EXERCISE INSTRUCTIONS: Lines after the one containing "Omrežje bi lahko" are to be omitted; print exactly each line from the start of the records up to and including it.

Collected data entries
_____

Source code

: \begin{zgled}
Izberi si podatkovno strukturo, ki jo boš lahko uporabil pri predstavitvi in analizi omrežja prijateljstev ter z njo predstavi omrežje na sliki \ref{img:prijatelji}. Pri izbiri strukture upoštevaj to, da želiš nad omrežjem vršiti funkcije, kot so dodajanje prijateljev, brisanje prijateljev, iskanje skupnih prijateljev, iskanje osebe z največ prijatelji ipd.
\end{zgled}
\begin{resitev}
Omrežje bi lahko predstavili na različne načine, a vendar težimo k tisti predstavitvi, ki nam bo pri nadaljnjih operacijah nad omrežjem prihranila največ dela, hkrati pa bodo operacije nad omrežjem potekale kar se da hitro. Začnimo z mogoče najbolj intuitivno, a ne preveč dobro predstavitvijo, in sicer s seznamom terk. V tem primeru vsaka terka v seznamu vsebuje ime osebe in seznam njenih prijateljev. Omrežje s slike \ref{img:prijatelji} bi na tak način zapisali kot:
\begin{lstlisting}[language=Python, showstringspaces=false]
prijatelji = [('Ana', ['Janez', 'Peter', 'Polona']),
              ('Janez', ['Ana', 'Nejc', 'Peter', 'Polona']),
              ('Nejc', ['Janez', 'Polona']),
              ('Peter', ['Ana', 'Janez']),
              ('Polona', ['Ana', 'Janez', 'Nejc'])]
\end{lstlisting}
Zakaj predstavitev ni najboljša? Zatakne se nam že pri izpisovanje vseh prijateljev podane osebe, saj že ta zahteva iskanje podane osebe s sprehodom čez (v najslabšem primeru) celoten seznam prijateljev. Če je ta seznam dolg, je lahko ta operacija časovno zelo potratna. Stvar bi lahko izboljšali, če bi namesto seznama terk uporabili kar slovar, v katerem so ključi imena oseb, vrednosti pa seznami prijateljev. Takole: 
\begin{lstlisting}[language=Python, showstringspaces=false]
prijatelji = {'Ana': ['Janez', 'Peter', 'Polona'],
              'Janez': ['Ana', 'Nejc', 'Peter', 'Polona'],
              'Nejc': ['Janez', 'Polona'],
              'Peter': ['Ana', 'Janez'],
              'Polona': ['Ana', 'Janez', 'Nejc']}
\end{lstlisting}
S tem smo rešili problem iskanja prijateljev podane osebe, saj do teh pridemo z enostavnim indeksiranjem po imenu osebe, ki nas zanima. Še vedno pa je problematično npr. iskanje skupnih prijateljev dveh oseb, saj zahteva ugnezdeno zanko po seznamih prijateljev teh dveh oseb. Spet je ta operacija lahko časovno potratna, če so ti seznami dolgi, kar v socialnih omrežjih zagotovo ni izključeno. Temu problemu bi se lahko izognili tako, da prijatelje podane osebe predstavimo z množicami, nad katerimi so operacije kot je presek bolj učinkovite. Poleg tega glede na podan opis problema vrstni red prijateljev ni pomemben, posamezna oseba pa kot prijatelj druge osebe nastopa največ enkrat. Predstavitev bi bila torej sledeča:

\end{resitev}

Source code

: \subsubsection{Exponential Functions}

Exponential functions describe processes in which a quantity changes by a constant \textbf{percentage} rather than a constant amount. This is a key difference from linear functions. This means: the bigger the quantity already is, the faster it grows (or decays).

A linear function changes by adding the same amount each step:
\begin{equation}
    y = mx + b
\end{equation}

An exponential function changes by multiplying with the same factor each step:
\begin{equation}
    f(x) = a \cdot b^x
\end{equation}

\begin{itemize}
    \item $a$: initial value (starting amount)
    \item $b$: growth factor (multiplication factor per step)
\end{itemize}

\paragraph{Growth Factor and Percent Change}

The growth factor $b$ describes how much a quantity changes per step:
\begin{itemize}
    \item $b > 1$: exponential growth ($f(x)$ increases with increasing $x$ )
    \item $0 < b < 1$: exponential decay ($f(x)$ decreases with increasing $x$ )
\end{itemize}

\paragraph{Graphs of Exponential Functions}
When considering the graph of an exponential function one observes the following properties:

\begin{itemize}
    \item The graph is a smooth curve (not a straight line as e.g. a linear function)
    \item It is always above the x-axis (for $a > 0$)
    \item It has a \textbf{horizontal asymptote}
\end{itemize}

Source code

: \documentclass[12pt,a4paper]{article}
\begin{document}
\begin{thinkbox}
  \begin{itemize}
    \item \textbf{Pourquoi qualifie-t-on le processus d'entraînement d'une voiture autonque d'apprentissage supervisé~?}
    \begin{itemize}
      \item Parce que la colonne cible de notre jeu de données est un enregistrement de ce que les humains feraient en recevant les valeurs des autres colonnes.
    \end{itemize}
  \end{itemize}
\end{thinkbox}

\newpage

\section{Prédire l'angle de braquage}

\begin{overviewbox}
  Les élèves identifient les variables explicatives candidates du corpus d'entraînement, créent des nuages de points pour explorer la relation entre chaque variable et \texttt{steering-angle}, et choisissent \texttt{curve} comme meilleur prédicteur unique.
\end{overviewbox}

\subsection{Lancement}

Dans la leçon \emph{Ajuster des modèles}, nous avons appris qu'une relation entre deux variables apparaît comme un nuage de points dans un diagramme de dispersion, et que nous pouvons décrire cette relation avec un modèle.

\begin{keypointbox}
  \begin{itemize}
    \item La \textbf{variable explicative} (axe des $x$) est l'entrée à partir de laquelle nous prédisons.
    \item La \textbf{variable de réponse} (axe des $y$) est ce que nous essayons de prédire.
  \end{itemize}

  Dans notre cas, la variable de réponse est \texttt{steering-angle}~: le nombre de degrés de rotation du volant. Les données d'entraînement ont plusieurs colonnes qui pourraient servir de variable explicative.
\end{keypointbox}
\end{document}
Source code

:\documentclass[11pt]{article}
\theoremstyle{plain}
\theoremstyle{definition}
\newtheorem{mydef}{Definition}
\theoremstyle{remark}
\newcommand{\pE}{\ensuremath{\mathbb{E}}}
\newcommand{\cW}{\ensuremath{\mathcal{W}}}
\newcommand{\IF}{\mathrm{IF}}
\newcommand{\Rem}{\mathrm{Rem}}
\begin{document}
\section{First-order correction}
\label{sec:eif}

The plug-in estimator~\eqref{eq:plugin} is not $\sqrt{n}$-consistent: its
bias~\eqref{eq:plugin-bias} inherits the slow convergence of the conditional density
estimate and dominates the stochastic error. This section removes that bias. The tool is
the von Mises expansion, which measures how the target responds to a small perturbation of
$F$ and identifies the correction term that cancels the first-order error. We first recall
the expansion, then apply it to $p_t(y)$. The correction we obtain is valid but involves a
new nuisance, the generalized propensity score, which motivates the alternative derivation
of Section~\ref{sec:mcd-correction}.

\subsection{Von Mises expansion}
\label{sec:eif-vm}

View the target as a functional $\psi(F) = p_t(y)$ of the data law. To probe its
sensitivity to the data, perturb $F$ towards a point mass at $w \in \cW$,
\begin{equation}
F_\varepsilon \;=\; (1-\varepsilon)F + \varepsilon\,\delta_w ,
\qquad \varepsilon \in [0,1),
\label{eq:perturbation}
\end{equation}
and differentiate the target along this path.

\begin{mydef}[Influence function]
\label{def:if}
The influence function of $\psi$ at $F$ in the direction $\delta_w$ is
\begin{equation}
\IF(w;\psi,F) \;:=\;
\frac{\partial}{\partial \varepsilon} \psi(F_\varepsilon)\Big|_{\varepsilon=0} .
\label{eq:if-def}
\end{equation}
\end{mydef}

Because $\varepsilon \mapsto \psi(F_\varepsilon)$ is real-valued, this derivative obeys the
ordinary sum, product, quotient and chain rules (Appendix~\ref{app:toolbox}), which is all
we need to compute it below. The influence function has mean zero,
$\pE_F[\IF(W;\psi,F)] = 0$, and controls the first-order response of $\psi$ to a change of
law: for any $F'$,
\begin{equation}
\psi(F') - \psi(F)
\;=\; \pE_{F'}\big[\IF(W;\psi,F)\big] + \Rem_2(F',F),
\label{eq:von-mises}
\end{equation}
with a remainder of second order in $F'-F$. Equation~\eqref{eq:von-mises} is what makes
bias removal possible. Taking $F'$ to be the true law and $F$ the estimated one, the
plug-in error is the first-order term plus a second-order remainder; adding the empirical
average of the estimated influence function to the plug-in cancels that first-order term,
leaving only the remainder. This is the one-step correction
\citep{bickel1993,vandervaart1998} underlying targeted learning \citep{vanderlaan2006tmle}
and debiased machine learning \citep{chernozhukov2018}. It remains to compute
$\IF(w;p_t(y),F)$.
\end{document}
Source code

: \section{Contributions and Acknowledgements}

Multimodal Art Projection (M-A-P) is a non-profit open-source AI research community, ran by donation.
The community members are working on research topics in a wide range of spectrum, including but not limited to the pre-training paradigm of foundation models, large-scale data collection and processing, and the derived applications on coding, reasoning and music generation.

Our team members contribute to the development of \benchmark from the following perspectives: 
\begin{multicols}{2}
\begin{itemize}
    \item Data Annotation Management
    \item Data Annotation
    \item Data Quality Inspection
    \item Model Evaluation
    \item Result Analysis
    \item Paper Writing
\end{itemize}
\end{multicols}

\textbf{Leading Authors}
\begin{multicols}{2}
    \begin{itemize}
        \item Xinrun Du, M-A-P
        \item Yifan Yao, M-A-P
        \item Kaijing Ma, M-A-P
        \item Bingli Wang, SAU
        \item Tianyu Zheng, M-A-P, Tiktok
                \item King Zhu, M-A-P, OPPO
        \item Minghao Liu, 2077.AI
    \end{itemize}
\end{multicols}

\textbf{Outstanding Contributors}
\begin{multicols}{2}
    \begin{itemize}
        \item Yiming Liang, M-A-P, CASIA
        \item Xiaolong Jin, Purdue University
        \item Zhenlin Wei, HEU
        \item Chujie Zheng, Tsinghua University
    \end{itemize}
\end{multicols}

_____

RESPONSE BELOW:
Source code

: \begin{zgled}
Izberi si podatkovno strukturo, ki jo boš lahko uporabil pri predstavitvi in analizi omrežja prijateljstev ter z njo predstavi omrežje na sliki \ref{img:prijatelji}. Pri izbiri strukture upoštevaj to, da želiš nad omrežjem vršiti funkcije, kot so dodajanje prijateljev, brisanje prijateljev, iskanje skupnih prijateljev, iskanje osebe z največ prijatelji ipd.
\end{zgled}
\begin{resitev}
Omrežje bi lahko predstavili na različne načine, a vendar težimo k tisti predstavitvi, ki nam bo pri nadaljnjih operacijah nad omrežjem prihranila največ dela, hkrati pa bodo operacije nad omrežjem potekale kar se da hitro. Začnimo z mogoče najbolj intuitivno, a ne preveč dobro predstavitvijo, in sicer s seznamom terk. V tem primeru vsaka terka v seznamu vsebuje ime osebe in seznam njenih prijateljev. Omrežje s slike \ref{img:prijatelji} bi na tak način zapisali kot:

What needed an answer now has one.